*** Exercise material ***
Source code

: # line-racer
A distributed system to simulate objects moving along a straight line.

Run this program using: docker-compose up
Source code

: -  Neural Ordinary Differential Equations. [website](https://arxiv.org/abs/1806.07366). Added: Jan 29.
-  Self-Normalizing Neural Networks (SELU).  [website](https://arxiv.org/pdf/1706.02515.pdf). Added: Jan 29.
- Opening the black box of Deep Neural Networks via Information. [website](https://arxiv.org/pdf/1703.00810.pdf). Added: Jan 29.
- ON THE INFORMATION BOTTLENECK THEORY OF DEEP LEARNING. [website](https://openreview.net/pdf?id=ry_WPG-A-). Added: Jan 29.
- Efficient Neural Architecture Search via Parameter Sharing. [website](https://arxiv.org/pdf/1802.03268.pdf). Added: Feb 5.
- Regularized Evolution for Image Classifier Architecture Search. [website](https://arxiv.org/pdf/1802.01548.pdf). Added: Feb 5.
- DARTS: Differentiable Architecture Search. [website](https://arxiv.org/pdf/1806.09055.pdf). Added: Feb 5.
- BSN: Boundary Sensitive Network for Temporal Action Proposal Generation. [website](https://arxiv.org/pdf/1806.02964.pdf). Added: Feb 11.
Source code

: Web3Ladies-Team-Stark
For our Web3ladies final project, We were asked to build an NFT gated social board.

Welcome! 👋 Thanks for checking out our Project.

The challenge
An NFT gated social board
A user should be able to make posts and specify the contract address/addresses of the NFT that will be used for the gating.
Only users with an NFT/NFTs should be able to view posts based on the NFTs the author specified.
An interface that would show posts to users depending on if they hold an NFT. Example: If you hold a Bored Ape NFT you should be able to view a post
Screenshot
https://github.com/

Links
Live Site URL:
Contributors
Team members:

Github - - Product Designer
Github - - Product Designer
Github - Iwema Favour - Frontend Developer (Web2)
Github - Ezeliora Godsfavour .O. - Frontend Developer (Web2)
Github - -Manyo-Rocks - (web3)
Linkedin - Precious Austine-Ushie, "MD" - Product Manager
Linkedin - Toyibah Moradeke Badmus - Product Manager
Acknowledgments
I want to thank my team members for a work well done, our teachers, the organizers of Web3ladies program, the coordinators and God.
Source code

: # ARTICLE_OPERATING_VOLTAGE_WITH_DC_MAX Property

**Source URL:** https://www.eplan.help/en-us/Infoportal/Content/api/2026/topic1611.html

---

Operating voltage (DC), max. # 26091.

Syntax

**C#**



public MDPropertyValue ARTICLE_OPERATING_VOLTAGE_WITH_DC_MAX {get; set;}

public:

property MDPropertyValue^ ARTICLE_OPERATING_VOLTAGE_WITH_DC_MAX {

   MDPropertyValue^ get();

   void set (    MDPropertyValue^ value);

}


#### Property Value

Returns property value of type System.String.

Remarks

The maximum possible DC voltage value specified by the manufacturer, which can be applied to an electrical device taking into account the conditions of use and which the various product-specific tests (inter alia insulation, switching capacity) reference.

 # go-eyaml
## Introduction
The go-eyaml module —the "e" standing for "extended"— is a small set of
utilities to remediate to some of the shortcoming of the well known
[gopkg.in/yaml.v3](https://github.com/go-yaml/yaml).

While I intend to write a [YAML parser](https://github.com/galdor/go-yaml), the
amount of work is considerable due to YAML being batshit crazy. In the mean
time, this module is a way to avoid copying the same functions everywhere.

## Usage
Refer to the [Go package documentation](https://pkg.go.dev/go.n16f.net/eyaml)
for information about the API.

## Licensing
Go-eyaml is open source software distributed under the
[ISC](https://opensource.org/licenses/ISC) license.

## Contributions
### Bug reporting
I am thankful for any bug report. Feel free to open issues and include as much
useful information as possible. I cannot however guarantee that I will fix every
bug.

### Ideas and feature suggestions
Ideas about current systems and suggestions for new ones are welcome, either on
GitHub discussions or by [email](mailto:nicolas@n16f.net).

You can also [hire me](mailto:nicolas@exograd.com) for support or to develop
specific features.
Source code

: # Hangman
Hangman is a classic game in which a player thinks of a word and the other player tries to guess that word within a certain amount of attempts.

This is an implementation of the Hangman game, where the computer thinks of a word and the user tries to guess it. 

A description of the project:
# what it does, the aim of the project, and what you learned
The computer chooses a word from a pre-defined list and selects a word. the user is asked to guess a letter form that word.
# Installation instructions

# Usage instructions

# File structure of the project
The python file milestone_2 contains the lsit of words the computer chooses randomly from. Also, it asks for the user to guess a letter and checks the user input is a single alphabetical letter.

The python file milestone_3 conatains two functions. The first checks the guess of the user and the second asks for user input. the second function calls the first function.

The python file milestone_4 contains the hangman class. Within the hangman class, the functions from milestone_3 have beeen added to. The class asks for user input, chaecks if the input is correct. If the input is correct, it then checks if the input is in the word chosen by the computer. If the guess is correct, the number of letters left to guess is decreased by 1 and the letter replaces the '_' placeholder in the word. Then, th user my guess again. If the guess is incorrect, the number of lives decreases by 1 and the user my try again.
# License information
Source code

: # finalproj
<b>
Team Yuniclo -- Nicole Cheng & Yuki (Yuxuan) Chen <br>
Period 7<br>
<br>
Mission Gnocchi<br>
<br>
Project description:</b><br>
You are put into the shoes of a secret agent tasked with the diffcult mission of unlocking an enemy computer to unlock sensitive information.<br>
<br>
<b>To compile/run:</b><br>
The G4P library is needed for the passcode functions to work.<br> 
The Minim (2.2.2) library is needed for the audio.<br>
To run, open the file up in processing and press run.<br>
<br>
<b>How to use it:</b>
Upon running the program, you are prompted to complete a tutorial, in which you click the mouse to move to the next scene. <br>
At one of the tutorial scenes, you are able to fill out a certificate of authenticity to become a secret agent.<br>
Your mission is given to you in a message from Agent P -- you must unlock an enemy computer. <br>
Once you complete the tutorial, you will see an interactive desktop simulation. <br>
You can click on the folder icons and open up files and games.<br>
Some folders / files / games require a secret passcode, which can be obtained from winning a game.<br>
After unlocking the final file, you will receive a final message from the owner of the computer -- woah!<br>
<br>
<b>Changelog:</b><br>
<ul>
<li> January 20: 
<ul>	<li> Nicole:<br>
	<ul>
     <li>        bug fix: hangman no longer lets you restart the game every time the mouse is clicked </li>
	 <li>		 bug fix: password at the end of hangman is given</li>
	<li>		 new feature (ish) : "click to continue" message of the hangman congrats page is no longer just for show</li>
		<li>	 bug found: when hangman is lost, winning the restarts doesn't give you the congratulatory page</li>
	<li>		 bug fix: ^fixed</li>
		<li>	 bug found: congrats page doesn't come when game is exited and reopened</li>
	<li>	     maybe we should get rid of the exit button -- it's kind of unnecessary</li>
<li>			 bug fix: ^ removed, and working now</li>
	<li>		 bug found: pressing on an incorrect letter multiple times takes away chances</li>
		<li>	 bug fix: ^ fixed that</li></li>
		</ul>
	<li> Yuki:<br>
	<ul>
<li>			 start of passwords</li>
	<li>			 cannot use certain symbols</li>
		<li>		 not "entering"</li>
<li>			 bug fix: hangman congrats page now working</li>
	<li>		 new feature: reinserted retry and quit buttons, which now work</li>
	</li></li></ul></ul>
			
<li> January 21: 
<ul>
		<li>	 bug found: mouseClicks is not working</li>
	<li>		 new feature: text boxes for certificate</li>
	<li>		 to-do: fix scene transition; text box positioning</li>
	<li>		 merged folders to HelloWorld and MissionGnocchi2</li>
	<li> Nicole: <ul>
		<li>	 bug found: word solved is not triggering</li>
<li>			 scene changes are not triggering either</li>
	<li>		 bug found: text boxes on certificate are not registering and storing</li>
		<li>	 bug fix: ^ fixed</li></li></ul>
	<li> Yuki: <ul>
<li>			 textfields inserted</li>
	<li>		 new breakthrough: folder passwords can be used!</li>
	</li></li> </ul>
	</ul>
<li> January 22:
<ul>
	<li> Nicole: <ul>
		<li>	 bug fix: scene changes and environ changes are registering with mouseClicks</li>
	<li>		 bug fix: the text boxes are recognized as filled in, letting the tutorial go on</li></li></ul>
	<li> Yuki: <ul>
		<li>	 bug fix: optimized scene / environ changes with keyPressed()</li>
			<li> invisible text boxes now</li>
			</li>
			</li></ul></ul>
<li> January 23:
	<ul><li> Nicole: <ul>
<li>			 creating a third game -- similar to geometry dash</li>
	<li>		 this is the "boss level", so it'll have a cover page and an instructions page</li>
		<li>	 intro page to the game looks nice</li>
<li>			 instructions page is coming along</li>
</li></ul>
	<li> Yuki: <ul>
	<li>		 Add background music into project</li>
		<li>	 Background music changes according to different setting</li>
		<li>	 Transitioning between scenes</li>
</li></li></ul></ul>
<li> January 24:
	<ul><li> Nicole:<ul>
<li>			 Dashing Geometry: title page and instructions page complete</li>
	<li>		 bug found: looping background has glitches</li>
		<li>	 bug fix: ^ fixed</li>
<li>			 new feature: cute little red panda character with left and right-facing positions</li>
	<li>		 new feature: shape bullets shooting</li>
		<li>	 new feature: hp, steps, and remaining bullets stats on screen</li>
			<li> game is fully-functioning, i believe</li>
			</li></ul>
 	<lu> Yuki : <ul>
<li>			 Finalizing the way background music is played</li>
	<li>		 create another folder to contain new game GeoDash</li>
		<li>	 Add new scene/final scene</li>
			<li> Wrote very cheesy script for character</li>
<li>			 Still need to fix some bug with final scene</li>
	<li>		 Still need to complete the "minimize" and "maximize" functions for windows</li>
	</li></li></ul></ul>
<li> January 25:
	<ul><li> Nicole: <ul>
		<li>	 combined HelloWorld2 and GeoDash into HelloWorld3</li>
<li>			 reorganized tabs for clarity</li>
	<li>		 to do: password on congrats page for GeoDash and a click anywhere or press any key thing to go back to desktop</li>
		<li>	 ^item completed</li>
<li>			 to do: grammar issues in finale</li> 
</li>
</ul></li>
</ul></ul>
***
* **Exercise objective**:
Report the lines above that contain "description".

* **Written response**:
A description of the project:
Project description:</b><br>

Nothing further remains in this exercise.